Mereka juga ujian praktek. Batara Flamboyan memanggil mereka satu per satu ke dalam kelas untuk menguji apakah mereka bisa membuat nanas menari di atas meja. Awan mungkin agak sedikit lambat dalam ilmu Ajian.
Bawa yang dimiliki tak sebanyak kawan-kawannya atau bisa dibilang bahkan kurang bagi seorang Ksatria. Tetapi Praba yang dimiliki sangat luar biasa. Kekuatan tak terbatas dalam dirinya. Tetapi ia bisa masuk ke Saloka karena ada darah Ksatria hebat dalam dirinya.

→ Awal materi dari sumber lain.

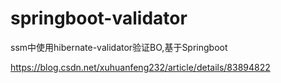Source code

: # springboot-validator
ssm中使用hibernate-validator验证BO,基于Springboot

https://blog.csdn.net/xuhuanfeng232/article/details/83894822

Mungkin ia lemah bawa tetapi bawa dapat dinetralkan oleh Praba Awan. 
Dewi Fatimah mengawasi mereka mengubah tikus menjadi kotak tembakau angka diberikan sesuai dengan seberapa indahnya kotak tembakau itu, tetapi dikurangi jika kotak itu punya kumis.
Saka membuat mereka gugup, terus menempel sementara mereka mencoba mengingat bagaimana membuat Ramuan Lupa.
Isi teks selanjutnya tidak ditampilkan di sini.